III. Schlussfolgerung
Das Bundesgericht weist die Beschwerde der Bank A._ AG ab und bestätigt das Urteil des Handelsgerichts, wonach die Bank einen Teilbetrag an B._ zu zahlen hat.
Kurze Zusammenfassung der wesentlichen Punkte:
Das Bundesgericht bestätigt im vorliegenden Fall die Haftung der Bank für eine unrechtmässige Überweisung von USD 3.5 Mio. von einem Oder-Konto. Es bekräftigt, dass bei Legitimationsmängeln ein Erfüllungsanspruch des Kunden besteht. Die Bank konnte die Echtheit der Instruktion durch den Kunden C._ nicht beweisen.
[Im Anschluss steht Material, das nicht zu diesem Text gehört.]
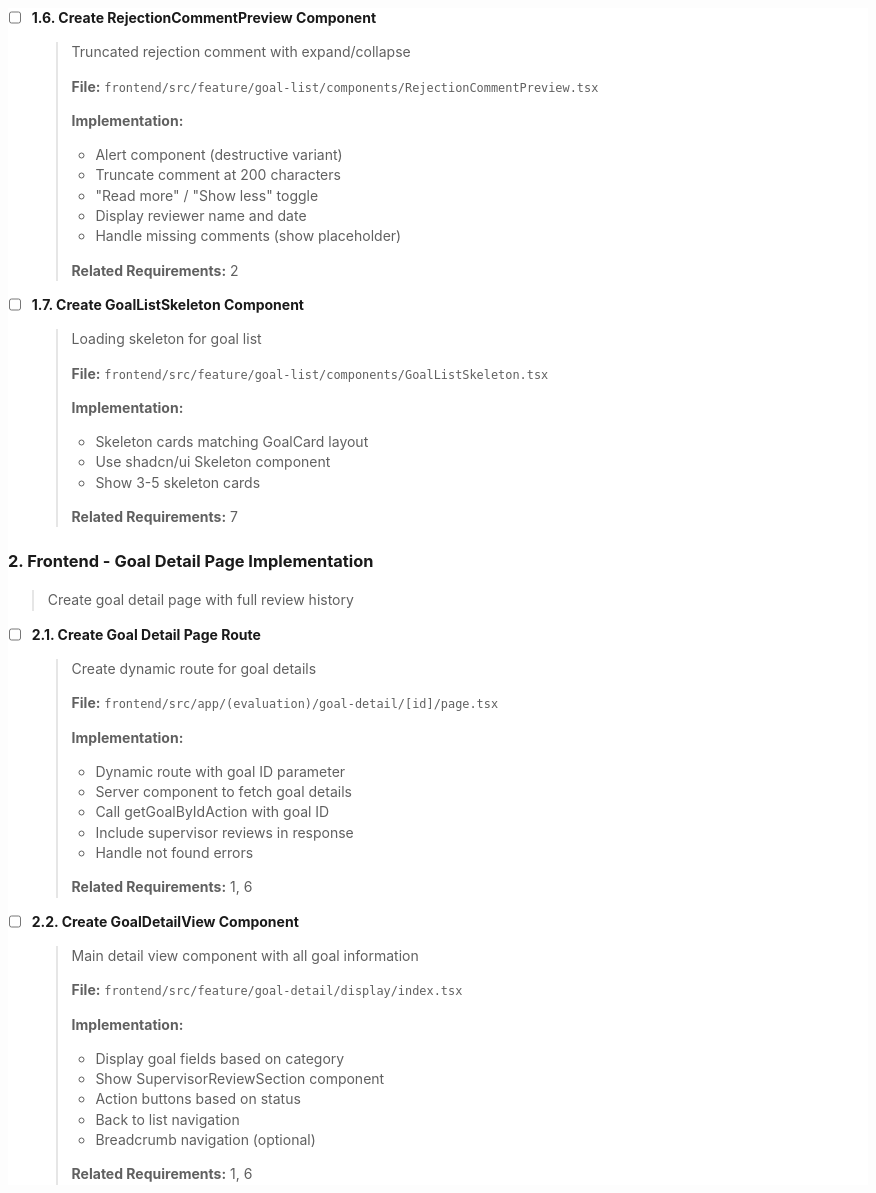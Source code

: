 - [ ] **1.6. Create RejectionCommentPreview Component**
  > Truncated rejection comment with expand/collapse
  >
  > **File:** `frontend/src/feature/goal-list/components/RejectionCommentPreview.tsx`
  >
  > **Implementation:**
  > - Alert component (destructive variant)
  > - Truncate comment at 200 characters
  > - "Read more" / "Show less" toggle
  > - Display reviewer name and date
  > - Handle missing comments (show placeholder)
  >
  > **Related Requirements:** 2

- [ ] **1.7. Create GoalListSkeleton Component**
  > Loading skeleton for goal list
  >
  > **File:** `frontend/src/feature/goal-list/components/GoalListSkeleton.tsx`
  >
  > **Implementation:**
  > - Skeleton cards matching GoalCard layout
  > - Use shadcn/ui Skeleton component
  > - Show 3-5 skeleton cards
  >
  > **Related Requirements:** 7

### 2. Frontend - Goal Detail Page Implementation

> Create goal detail page with full review history

- [ ] **2.1. Create Goal Detail Page Route**
  > Create dynamic route for goal details
  >
  > **File:** `frontend/src/app/(evaluation)/goal-detail/[id]/page.tsx`
  >
  > **Implementation:**
  > - Dynamic route with goal ID parameter
  > - Server component to fetch goal details
  > - Call getGoalByIdAction with goal ID
  > - Include supervisor reviews in response
  > - Handle not found errors
  >
  > **Related Requirements:** 1, 6

- [ ] **2.2. Create GoalDetailView Component**
  > Main detail view component with all goal information
  >
  > **File:** `frontend/src/feature/goal-detail/display/index.tsx`
  >
  > **Implementation:**
  > - Display goal fields based on category
  > - Show SupervisorReviewSection component
  > - Action buttons based on status
  > - Back to list navigation
  > - Breadcrumb navigation (optional)
  >
  > **Related Requirements:** 1, 6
Das Bundesgericht schützt die vorinstanzliche Feststellung, dass die Bank grobfahrlässig gehandelt hat, indem sie die Überweisung trotz zahlreicher Verdachtsmomente (abweichende Unterschrift, hoher Betrag, computergeschriebene Instruktion, intern anwendbare Limiten) nicht direkt bei C._, sondern bei der Begünstigten E._ rückbestätigte. Diese grobe Fahrlässigkeit führte dazu, dass sich die Bank nicht auf die vertragliche Risikotransferklausel oder die Genehmigungsfiktion berufen konnte. Das Mitverschulden der Klägerin B._ (mangelnde Kontrolle der banklagernden Korrespondenz) wurde als leicht beurteilt und führte zu einer moderaten Reduktion des Anspruchs um einen Drittel, ohne dass das Bundesgericht hierin eine willkürliche Ermessensausübung sah.